TASK DETAILS.
Copy each line of the records that includes "Thời".
(MATERIAL TO PROCESS Opens)
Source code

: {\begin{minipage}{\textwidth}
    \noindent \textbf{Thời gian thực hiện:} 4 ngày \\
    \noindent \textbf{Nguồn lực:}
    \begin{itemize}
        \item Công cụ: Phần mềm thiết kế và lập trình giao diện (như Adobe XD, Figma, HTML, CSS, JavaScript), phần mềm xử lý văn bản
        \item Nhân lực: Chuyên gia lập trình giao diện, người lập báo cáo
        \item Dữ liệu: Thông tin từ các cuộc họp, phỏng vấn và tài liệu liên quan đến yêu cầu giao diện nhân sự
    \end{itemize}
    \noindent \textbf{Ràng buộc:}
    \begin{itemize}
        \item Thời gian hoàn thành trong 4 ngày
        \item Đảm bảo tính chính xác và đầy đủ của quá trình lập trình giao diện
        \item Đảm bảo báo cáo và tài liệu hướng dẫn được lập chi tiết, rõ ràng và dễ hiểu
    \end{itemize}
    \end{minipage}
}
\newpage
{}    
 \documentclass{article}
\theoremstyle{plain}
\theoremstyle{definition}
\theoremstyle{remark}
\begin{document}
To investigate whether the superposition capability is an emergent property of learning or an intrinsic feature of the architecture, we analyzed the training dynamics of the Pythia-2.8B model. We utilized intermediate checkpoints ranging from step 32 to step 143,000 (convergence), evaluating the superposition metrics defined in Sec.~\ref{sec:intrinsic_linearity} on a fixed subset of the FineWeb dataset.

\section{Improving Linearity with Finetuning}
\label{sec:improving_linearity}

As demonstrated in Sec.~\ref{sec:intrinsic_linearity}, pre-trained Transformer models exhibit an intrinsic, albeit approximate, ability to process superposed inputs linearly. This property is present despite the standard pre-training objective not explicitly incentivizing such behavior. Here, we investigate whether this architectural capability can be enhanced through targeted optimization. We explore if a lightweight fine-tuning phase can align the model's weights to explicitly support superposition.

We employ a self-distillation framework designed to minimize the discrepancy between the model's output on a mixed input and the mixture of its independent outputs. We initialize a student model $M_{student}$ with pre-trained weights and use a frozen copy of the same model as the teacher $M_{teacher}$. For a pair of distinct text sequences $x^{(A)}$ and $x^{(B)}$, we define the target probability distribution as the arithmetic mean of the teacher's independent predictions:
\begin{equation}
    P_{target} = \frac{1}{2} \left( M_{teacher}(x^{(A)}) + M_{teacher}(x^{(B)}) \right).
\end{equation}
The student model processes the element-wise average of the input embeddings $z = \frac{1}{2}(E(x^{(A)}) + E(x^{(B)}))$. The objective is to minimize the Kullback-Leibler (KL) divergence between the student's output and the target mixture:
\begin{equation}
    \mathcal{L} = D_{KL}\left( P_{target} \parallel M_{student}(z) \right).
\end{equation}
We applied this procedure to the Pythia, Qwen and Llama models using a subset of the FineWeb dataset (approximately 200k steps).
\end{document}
(MATERIAL TO PROCESS Closes)
COMPLETED TASK.
    \noindent \textbf{Thời gian thực hiện:} 4 ngày \\
        \item Thời gian hoàn thành trong 4 ngày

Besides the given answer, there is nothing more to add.